**WORK TASK**
Tally the lines in the listing below that include "states". Answer with the count and nothing more.

——

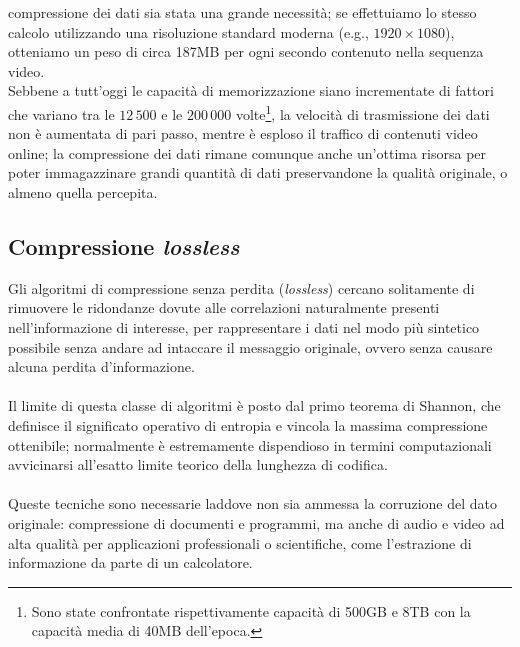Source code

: compressione dei dati sia stata una grande necessità; se effettuiamo lo stesso 
calcolo utilizzando una risoluzione standard moderna (e.g., 
$1920{\times}1080$), 
otteniamo un peso di circa 187MB per ogni secondo contenuto nella sequenza 
video. \\
Sebbene a tutt'oggi le capacità di memorizzazione siano incrementate di fattori
che variano tra le $12\,500$ e le $200\,000$ volte\footnote{Sono state 
confrontate rispettivamente capacità di 500GB e 8TB con la capacità media di 
40MB dell'epoca.}, la velocità di trasmissione dei dati non è aumentata di pari 
passo, mentre è esploso il traffico di contenuti video online; la compressione 
dei dati rimane comunque anche un'ottima risorsa per
poter immagazzinare grandi quantità di dati preservandone la qualità originale, 
o almeno quella percepita.
\subsection{Compressione \emph{lossless}}

Gli algoritmi di compressione senza perdita (\emph{lossless}) cercano 
solitamente di rimuovere le ridondanze dovute alle correlazioni naturalmente 
presenti nell'informazione di interesse, per rappresentare i
dati nel modo più sintetico possibile senza andare ad intaccare il messaggio
originale, ovvero senza causare alcuna perdita d'informazione.
\\ \\ %
Il limite di questa classe di algoritmi è posto dal primo teorema di 
Shannon, che definisce il significato operativo di entropia e vincola la 
massima compressione ottenibile; normalmente è estremamente 
dispendioso in termini computazionali avvicinarsi all'esatto limite teorico 
della lunghezza di codifica. %
\\ \\
Queste tecniche sono necessarie laddove non sia ammessa la corruzione del dato 
originale: compressione di documenti e programmi, ma anche di audio e video ad 
alta qualità per applicazioni professionali o scientifiche, come l'estrazione 
di informazione da parte di un calcolatore.


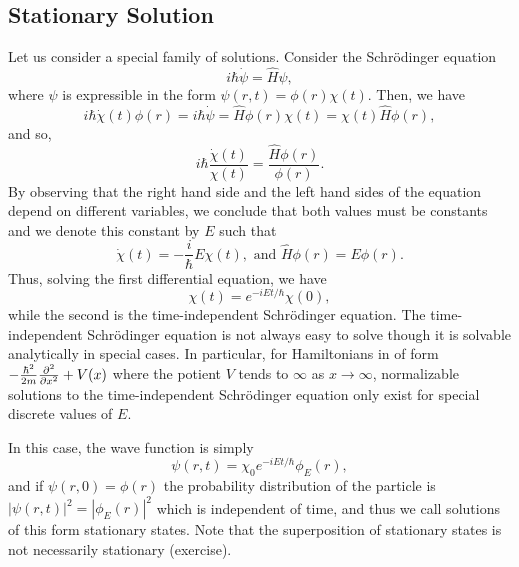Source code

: \documentclass[]{article}
\theoremstyle{definition}
\theoremstyle{definition}
\begin{document}
\subsection{Stationary Solution}

Let us consider a special family of solutions. Consider the Schrödinger equation 
\[i\hbar \dot \psi = \hat H \psi,\]
where \(\psi\) is expressible in the form \(\psi(r, t) = \phi(r)\chi(t)\). Then,
we have 
\[i\hbar \dot \chi(t) \phi(r) = 
  i\hbar \dot \psi = 
  \hat H \phi(r) \chi(t) = \chi(t) \hat H \phi(r),\]
and so,
\[i\hbar \frac{\dot \chi(t)}{\chi(t)} = \frac{\hat H \phi(r)}{\phi(r)}.\]
By observing that the right hand side and the left hand sides of the equation 
depend on different variables, we conclude that both values must be constants 
and we denote this constant by \(E\) such that 
\[\dot \chi(t) = - \frac{i}{\hbar}E \chi(t), \text{ and } 
  \hat H \phi(r) = E \phi(r).\]
Thus, solving the first differential equation, we have 
\[\chi(t) = e^{-iEt / \hbar}\chi(0),\]
while the second is the time-independent Schrödinger equation.
The time-independent Schrödinger equation is not always easy to solve though 
it is solvable analytically in special cases. In particular, for Hamiltonians 
in of form \(- \frac{\hbar^2}{2m} \pdv[2]{x} + V(x)\) where the potient \(V\) 
tends to \(\infty\) as \(x \to \infty\), normalizable solutions to the 
time-independent Schrödinger equation only exist for special discrete 
values of \(E\).

In this case, the wave function is simply 
\[\psi(r, t) = \chi_0 e^{-iEt/ \hbar} \phi_E(r),\]
and if \(\psi(r, 0) = \phi(r)\) the probability distribution of the particle is
\(|\psi(r, t)|^2 = |\phi_E(r)|^2\) which is independent of time, and thus 
we call solutions of this form stationary states. Note that the superposition 
of stationary states is not necessarily stationary (exercise).
\end{document}
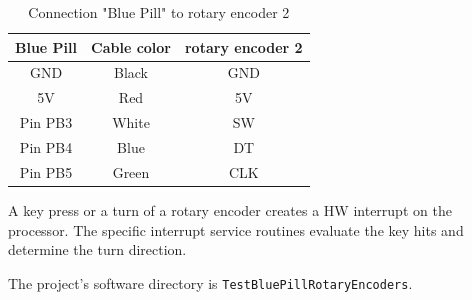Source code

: \documentclass[11pt, oneside]{scrartcl}   	%
\begin{document}
\begin{table}[htbp]
	\centering
	\begin{tabular}{|c|c|c|}		
	\hline
		\textbf{Blue Pill} & \textbf{Cable color} & \textbf{rotary encoder 2} \\
		\hline
		GND & Black & GND \\
		\hline
		5V & Red & 5V \\
		\hline
		Pin PB3 & White & SW \\
		\hline
		Pin PB4 & Blue & DT \\
		\hline
		Pin PB5 & Green & CLK \\
		\hline
	\end{tabular}
	\caption{Connection "Blue Pill" to rotary encoder 2}
	\label{table:ConnectionRotEnc2}
\end{table}
A key press or a turn of a rotary encoder creates a HW interrupt on the processor. The specific interrupt service routines evaluate the key hits and determine the turn direction.

The project's software directory is \verb!TestBluePillRotaryEncoders!.


\newpage
\end{document}
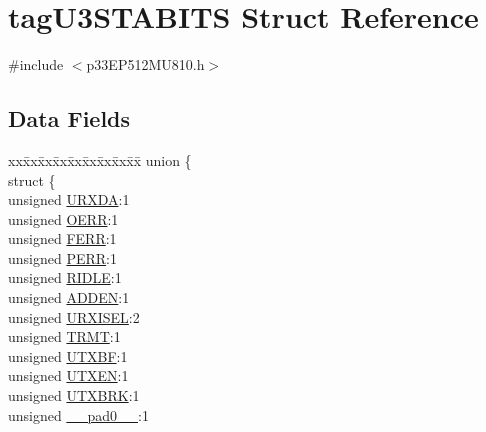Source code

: \hypertarget{structtag_u3_s_t_a_b_i_t_s}{}\section{tag\+U3\+S\+T\+A\+B\+I\+TS Struct Reference}
\label{structtag_u3_s_t_a_b_i_t_s}


{\ttfamily \#include $<$p33\+E\+P512\+M\+U810.\+h$>$}

\subsection*{Data Fields}
\begin{DoxyCompactItemize}
\item 
\begin{tabbing}
xx\=xx\=xx\=xx\=xx\=xx\=xx\=xx\=xx\=\kill
union \{\\
\>struct \{\\
\>\>unsigned \hyperlink{structtag_u3_s_t_a_b_i_t_s_afe0995f70524f97d3bbf5a19da8be125}{URXDA}:1\\
\>\>unsigned \hyperlink{structtag_u3_s_t_a_b_i_t_s_a51850c0a0e36c88695788d8258825fb1}{OERR}:1\\
\>\>unsigned \hyperlink{structtag_u3_s_t_a_b_i_t_s_a6e9c49ea6356906ea25431c922eb7c71}{FERR}:1\\
\>\>unsigned \hyperlink{structtag_u3_s_t_a_b_i_t_s_a5223bc48d63e95d58e42b4cdd2edbf26}{PERR}:1\\
\>\>unsigned \hyperlink{structtag_u3_s_t_a_b_i_t_s_a8016ed1f9d9355d999bd0b5acfce06da}{RIDLE}:1\\
\>\>unsigned \hyperlink{structtag_u3_s_t_a_b_i_t_s_aa4d6c69beac6d542ad6bc014875fdff2}{ADDEN}:1\\
\>\>unsigned \hyperlink{structtag_u3_s_t_a_b_i_t_s_a8d6af72bfcd1f23f63ace4f6e89dfcdf}{URXISEL}:2\\
\>\>unsigned \hyperlink{structtag_u3_s_t_a_b_i_t_s_a63ff36fd0aa1645fb63d427eb941f177}{TRMT}:1\\
\>\>unsigned \hyperlink{structtag_u3_s_t_a_b_i_t_s_ae6f14589464b1e04ff7734553772427e}{UTXBF}:1\\
\>\>unsigned \hyperlink{structtag_u3_s_t_a_b_i_t_s_aa6ca11f821bfebd67e7001d212fbceea}{UTXEN}:1\\
\>\>unsigned \hyperlink{structtag_u3_s_t_a_b_i_t_s_a5e99a7959107d3aa21958bad8ee4bc6e}{UTXBRK}:1\\
\>\>unsigned \hyperlink{structtag_u3_s_t_a_b_i_t_s_adf71f3d8410c1f1dbbc96680a92c49af}{\_\_pad0\_\_}:1\\

\end{tabbing}
\end{DoxyCompactItemize}
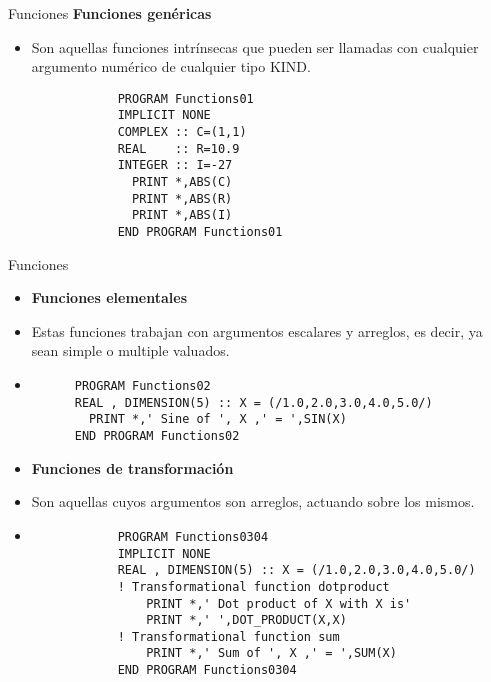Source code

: \begin{frame}[fragile]{Funciones}
\textbf{Funciones genéricas}
 \begin{itemize}[<+(1)->]
  \item Son aquellas funciones intrínsecas que pueden ser llamadas con cualquier argumento numérico de cualquier tipo KIND.
        \begin{verbatim}
            PROGRAM Functions01
            IMPLICIT NONE
            COMPLEX :: C=(1,1)
            REAL    :: R=10.9
            INTEGER :: I=-27
              PRINT *,ABS(C)
              PRINT *,ABS(R)
              PRINT *,ABS(I)
            END PROGRAM Functions01
        \end{verbatim}
 \end{itemize}
\end{frame}

\begin{frame}[fragile]{Funciones}
 \begin{itemize}[<+(0)->]
  \item [] \textbf{Funciones elementales}
  \item Estas funciones trabajan con argumentos escalares y arreglos, es decir, ya sean simple o multiple valuados.
  \vspace{0.15cm}
  \item[]
      \begin{verbatim}
      PROGRAM Functions02
      REAL , DIMENSION(5) :: X = (/1.0,2.0,3.0,4.0,5.0/)
        PRINT *,' Sine of ', X ,' = ',SIN(X)
      END PROGRAM Functions02
      \end{verbatim}
  \item [] \textbf{Funciones de transformación}
  \item Son aquellas cuyos argumentos son arreglos, actuando sobre los mismos.
  \vspace{0.15cm}
  \item [] 
        \begin{verbatim}
            PROGRAM Functions0304     
            IMPLICIT NONE
            REAL , DIMENSION(5) :: X = (/1.0,2.0,3.0,4.0,5.0/)
            ! Transformational function dotproduct
                PRINT *,' Dot product of X with X is'
                PRINT *,' ',DOT_PRODUCT(X,X)
            ! Transformational function sum
                PRINT *,' Sum of ', X ,' = ',SUM(X)
            END PROGRAM Functions0304
        \end{verbatim}
 \end{itemize}
\end{frame}

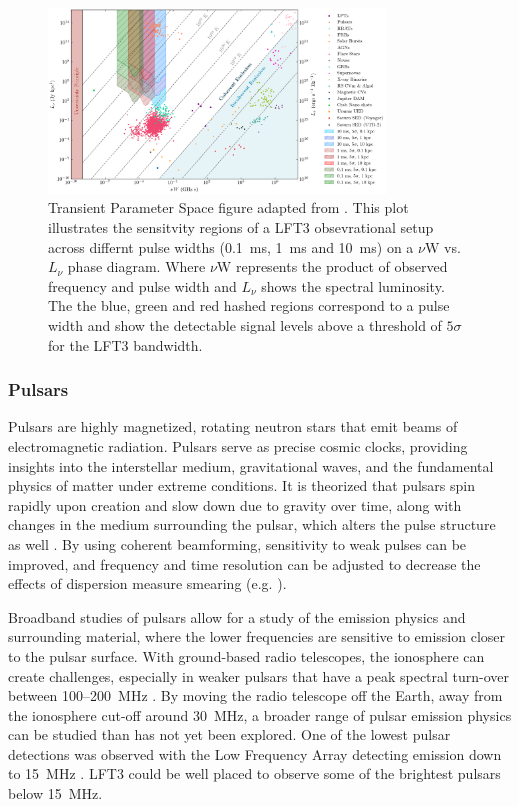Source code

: \begin{figure}[!ht]
    \centering
    \includegraphics[width=0.8\textwidth]{figures/phase_space.png} %
    \caption{Transient Parameter Space figure adapted from \citet{pietka}. This plot illustrates the sensitvity regions of a LFT3 obsevrational setup across differnt pulse widths (0.1~ms, 1~ms and 10~ms) on a $\nu \text{W}$ vs. $L_\nu$ phase diagram. Where $\nu \text{W}$ represents the product of observed frequency and pulse width and $L_\nu$ shows the spectral luminosity. The the blue, green and red hashed regions correspond to a pulse width and show the detectable signal levels above a threshold of $5\sigma$ for the LFT3 bandwidth.}
    \label{fig:placeholder}
\end{figure}

\subsubsection{Pulsars}
Pulsars are highly magnetized, rotating neutron stars that emit beams of electromagnetic radiation. Pulsars serve as precise cosmic clocks, providing insights into the interstellar medium, gravitational waves, and the fundamental physics of matter under extreme conditions. It is theorized that pulsars spin rapidly upon creation and slow down due to gravity over time, along with changes in the medium surrounding the pulsar, which alters the pulse structure as well \citep{LW_2013}. By using coherent beamforming, sensitivity to weak pulses can be improved, and frequency and time resolution can be adjusted to decrease the effects of dispersion measure smearing (e.g. \cite{WL_2020}).

Broadband studies of pulsars allow for a study of the emission physics and surrounding material, where the lower frequencies are sensitive to emission closer to the pulsar surface. With ground-based radio telescopes, the ionosphere can create challenges, especially in weaker pulsars that have a peak spectral turn-over between 100--200~MHz \citep{Stappers_2011}. By moving the radio telescope off the Earth, away from the ionosphere cut-off around 30~MHz, a broader range of pulsar emission physics can be studied than has not yet been explored. One of the lowest pulsar detections was observed with the Low Frequency Array detecting emission down to 15~MHz \citep{Kondratiev_2012}. LFT3 could be well placed to observe some of the brightest pulsars below 15~MHz.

——

**EXPECTED ANSWER**
2